### Work request
Give back, character for character, the line that includes "View&Template\\ \hline" and all lines beneath it in the data.

### Task input
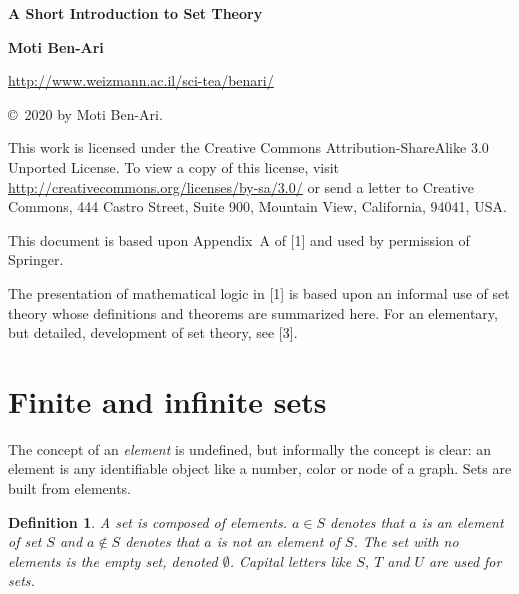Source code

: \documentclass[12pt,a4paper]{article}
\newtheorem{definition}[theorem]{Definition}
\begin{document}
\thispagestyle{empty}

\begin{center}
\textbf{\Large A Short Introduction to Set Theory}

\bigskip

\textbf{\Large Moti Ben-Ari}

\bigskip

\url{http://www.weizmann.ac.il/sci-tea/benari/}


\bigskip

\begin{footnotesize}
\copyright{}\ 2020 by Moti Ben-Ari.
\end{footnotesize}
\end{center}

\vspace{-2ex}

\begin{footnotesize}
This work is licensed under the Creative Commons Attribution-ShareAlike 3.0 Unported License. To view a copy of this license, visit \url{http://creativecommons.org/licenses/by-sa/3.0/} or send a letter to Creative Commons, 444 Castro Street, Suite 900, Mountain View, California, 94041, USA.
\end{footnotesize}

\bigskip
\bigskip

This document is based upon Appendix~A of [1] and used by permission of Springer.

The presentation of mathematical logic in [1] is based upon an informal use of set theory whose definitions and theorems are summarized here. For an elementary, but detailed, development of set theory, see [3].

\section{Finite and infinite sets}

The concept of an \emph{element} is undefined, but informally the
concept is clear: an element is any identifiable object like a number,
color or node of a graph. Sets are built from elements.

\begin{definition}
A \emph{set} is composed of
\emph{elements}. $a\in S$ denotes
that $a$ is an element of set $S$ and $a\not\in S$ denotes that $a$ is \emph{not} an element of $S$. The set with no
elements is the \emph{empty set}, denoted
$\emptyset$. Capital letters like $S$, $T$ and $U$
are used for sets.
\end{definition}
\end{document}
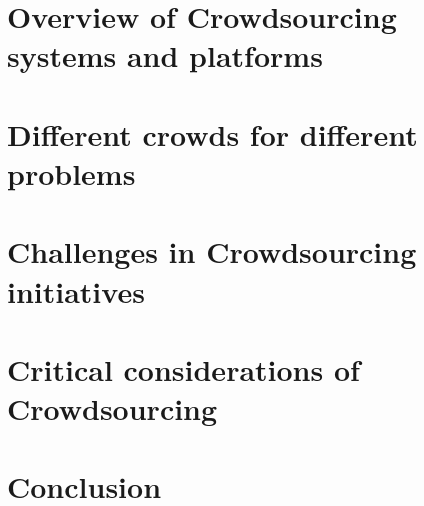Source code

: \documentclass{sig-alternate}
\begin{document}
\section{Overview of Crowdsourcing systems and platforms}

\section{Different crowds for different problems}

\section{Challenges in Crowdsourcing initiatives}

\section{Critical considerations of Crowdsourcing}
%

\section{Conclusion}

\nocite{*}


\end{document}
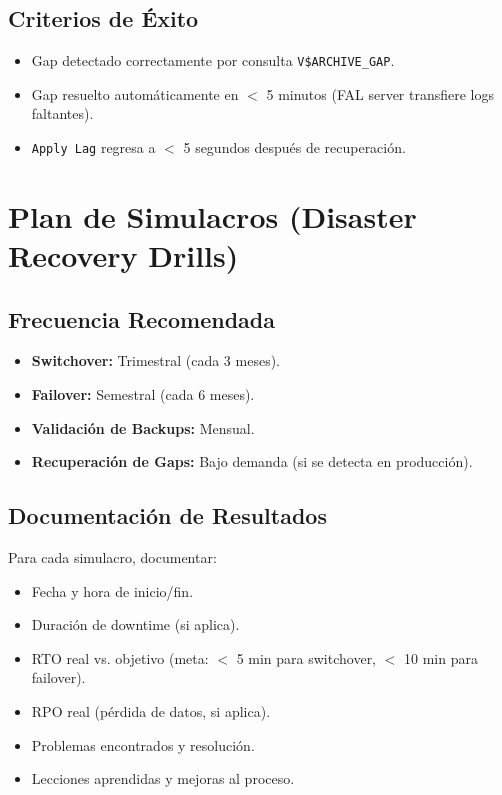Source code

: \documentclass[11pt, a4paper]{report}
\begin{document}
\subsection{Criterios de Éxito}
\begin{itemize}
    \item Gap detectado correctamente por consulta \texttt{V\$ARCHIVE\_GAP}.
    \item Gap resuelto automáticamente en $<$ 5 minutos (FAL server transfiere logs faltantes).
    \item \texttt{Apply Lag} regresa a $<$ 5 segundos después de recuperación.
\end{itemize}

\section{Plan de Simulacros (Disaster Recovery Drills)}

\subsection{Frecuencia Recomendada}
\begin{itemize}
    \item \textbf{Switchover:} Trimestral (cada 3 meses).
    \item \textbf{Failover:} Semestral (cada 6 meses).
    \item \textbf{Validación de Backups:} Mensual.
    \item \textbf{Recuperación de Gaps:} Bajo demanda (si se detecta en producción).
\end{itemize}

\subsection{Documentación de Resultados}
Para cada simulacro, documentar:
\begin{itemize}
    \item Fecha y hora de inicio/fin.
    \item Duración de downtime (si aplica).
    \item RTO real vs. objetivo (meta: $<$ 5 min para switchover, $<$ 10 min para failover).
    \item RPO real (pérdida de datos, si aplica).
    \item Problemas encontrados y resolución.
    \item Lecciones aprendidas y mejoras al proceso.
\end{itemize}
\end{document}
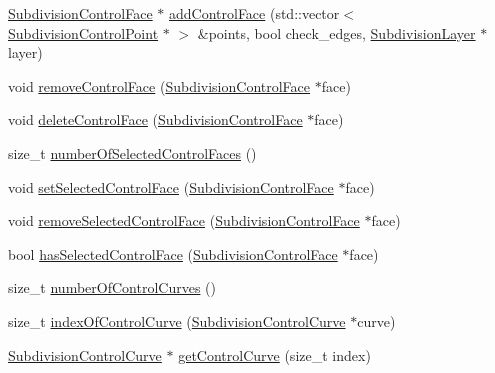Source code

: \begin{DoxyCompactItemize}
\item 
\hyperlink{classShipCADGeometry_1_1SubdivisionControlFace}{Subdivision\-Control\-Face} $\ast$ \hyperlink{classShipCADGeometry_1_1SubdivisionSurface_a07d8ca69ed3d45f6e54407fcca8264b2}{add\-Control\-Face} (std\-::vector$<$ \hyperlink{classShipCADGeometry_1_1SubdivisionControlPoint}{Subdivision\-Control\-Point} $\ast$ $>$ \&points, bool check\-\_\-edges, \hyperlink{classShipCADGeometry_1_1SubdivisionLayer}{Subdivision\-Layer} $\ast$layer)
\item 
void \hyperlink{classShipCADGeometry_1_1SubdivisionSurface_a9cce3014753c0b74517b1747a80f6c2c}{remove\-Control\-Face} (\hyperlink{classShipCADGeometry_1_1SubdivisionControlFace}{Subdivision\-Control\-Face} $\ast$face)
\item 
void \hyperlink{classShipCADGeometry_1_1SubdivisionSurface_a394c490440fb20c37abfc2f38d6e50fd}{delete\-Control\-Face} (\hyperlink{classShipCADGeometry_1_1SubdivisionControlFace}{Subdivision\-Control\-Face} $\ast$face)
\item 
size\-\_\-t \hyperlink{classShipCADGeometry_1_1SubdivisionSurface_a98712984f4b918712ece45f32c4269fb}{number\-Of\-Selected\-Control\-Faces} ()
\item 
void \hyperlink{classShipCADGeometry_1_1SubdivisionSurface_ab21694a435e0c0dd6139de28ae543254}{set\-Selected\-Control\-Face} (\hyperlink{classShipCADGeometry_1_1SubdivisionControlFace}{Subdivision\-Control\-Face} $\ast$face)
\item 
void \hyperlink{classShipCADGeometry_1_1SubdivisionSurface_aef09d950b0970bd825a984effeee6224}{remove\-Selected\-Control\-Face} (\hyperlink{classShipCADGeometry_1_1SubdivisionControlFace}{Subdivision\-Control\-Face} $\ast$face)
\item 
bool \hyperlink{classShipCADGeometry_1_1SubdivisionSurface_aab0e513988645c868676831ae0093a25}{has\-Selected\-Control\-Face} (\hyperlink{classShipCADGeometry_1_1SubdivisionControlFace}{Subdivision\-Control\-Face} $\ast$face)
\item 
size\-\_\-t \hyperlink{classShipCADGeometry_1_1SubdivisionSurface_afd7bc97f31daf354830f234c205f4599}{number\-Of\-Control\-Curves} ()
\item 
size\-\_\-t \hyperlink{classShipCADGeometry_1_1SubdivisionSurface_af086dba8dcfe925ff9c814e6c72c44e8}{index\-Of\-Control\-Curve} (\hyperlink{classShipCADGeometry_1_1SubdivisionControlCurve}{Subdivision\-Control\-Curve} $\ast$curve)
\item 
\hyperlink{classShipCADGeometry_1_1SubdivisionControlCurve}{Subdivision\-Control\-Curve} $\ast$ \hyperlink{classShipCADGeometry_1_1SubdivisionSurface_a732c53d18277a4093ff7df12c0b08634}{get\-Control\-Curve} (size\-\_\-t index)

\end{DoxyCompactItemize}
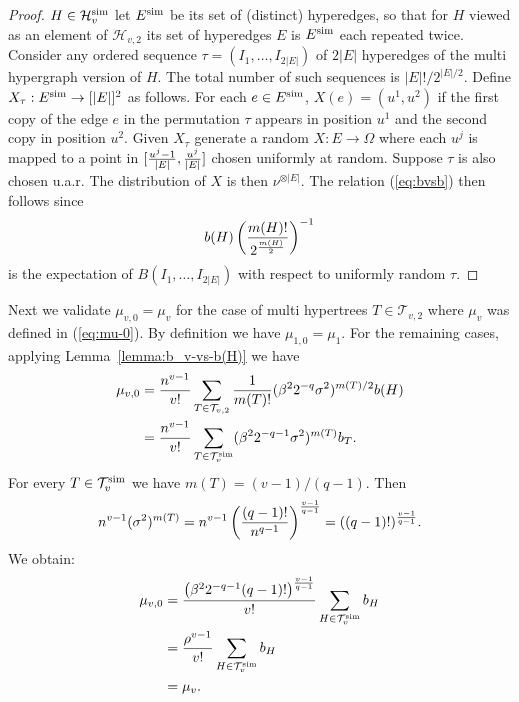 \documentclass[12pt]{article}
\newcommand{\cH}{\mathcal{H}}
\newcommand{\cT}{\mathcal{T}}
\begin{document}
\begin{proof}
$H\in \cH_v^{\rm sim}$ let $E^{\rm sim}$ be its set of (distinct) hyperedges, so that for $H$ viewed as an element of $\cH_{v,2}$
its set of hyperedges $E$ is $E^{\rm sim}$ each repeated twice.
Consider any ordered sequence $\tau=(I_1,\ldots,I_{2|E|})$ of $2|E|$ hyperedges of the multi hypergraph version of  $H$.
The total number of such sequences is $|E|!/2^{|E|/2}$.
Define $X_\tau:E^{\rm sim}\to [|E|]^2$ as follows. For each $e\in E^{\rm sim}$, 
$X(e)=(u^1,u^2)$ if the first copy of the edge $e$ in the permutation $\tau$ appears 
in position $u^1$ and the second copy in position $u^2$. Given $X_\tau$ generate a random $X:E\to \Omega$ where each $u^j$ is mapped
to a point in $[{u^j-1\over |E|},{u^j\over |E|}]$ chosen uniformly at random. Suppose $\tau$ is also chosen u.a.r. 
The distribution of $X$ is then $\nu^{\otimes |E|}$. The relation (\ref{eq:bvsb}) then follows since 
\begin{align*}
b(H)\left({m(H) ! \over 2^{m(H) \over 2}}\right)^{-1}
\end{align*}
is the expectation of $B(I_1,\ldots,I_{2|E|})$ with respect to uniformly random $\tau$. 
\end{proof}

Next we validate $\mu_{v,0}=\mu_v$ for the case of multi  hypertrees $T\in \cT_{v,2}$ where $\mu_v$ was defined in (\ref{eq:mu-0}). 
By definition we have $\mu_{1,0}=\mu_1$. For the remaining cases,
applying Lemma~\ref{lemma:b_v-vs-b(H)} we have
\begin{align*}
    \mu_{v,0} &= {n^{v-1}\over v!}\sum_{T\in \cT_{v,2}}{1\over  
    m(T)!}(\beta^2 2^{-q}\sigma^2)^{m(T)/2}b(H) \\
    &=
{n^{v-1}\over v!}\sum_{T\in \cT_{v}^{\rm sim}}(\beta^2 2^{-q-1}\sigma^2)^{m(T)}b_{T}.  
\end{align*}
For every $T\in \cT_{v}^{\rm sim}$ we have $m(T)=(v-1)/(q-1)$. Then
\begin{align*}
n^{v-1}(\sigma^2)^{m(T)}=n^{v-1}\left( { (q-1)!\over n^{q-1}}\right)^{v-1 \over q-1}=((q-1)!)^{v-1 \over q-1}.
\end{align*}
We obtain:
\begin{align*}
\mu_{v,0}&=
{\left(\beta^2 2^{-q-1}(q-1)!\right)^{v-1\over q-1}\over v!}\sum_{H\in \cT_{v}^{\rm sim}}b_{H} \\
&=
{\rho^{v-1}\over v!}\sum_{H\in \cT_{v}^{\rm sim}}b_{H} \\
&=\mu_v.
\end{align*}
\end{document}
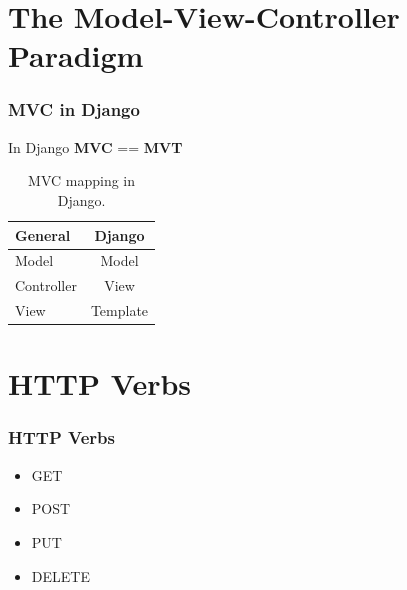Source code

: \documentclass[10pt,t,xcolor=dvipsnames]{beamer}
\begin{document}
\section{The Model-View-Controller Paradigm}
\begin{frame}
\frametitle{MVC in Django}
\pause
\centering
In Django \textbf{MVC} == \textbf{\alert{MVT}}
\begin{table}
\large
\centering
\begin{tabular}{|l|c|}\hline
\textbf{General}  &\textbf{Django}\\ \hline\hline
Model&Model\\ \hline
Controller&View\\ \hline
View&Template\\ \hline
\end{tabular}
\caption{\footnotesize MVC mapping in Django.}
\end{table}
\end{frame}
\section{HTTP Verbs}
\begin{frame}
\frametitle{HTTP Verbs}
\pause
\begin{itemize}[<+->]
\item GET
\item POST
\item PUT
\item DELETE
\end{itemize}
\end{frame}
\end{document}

### Task result
View&Template\\ \hline
\end{tabular}
\caption{\footnotesize MVC mapping in Django.}
\end{table}
\end{frame}
\section{HTTP Verbs}
\begin{frame}
\frametitle{HTTP Verbs}
\pause
\begin{itemize}[<+->]
\item GET
\item POST
\item PUT
\item DELETE
\end{itemize}
\end{frame}
\end{document}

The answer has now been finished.